▸ **Data supplied**:

- - - -

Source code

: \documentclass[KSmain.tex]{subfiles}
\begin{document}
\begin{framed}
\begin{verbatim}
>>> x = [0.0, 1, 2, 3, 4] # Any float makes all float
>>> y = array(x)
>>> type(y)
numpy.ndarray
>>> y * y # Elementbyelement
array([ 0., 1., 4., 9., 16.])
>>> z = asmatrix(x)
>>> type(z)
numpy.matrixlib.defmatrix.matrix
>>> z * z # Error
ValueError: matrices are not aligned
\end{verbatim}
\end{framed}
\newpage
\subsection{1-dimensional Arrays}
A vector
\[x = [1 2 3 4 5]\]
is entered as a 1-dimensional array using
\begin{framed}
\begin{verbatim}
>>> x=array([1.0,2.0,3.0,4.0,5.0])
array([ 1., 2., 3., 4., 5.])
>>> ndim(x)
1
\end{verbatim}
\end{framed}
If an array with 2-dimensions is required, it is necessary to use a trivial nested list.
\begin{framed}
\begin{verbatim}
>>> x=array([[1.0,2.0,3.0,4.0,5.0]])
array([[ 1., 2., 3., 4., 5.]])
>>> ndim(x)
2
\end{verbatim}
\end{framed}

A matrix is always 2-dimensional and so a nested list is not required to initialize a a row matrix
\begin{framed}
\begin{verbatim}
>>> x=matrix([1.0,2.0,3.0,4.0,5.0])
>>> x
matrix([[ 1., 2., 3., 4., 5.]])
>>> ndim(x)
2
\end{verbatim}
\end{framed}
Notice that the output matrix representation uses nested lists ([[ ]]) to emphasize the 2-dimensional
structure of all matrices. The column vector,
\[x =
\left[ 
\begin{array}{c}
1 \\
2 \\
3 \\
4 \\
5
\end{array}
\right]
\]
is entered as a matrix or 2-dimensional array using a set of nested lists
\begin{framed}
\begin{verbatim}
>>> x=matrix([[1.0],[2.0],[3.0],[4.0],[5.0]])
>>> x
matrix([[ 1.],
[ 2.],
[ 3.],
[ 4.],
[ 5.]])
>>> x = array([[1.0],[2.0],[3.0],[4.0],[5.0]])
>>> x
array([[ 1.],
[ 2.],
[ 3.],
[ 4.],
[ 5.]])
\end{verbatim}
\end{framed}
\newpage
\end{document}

- - - -

Please write out the data again exactly as it stands.

▸ **Written answer**:
Source code

: \documentclass[KSmain.tex]{subfiles}
\begin{document}
\begin{framed}
\begin{verbatim}
>>> x = [0.0, 1, 2, 3, 4] # Any float makes all float
>>> y = array(x)
>>> type(y)
numpy.ndarray
>>> y * y # Elementbyelement
array([ 0., 1., 4., 9., 16.])
>>> z = asmatrix(x)
>>> type(z)
numpy.matrixlib.defmatrix.matrix
>>> z * z # Error
ValueError: matrices are not aligned
\end{verbatim}
\end{framed}
\newpage
\subsection{1-dimensional Arrays}
A vector
\[x = [1 2 3 4 5]\]
is entered as a 1-dimensional array using
\begin{framed}
\begin{verbatim}
>>> x=array([1.0,2.0,3.0,4.0,5.0])
array([ 1., 2., 3., 4., 5.])
>>> ndim(x)
1
\end{verbatim}
\end{framed}
If an array with 2-dimensions is required, it is necessary to use a trivial nested list.
\begin{framed}
\begin{verbatim}
>>> x=array([[1.0,2.0,3.0,4.0,5.0]])
array([[ 1., 2., 3., 4., 5.]])
>>> ndim(x)
2
\end{verbatim}
\end{framed}

A matrix is always 2-dimensional and so a nested list is not required to initialize a a row matrix
\begin{framed}
\begin{verbatim}
>>> x=matrix([1.0,2.0,3.0,4.0,5.0])
>>> x
matrix([[ 1., 2., 3., 4., 5.]])
>>> ndim(x)
2
\end{verbatim}
\end{framed}
Notice that the output matrix representation uses nested lists ([[ ]]) to emphasize the 2-dimensional
structure of all matrices. The column vector,
\[x =
\left[ 
\begin{array}{c}
1 \\
2 \\
3 \\
4 \\
5
\end{array}
\right]
\]
is entered as a matrix or 2-dimensional array using a set of nested lists
\begin{framed}
\begin{verbatim}
>>> x=matrix([[1.0],[2.0],[3.0],[4.0],[5.0]])
>>> x
matrix([[ 1.],
[ 2.],
[ 3.],
[ 4.],
[ 5.]])
>>> x = array([[1.0],[2.0],[3.0],[4.0],[5.0]])
>>> x
array([[ 1.],
[ 2.],
[ 3.],
[ 4.],
[ 5.]])
\end{verbatim}
\end{framed}
\newpage
\end{document}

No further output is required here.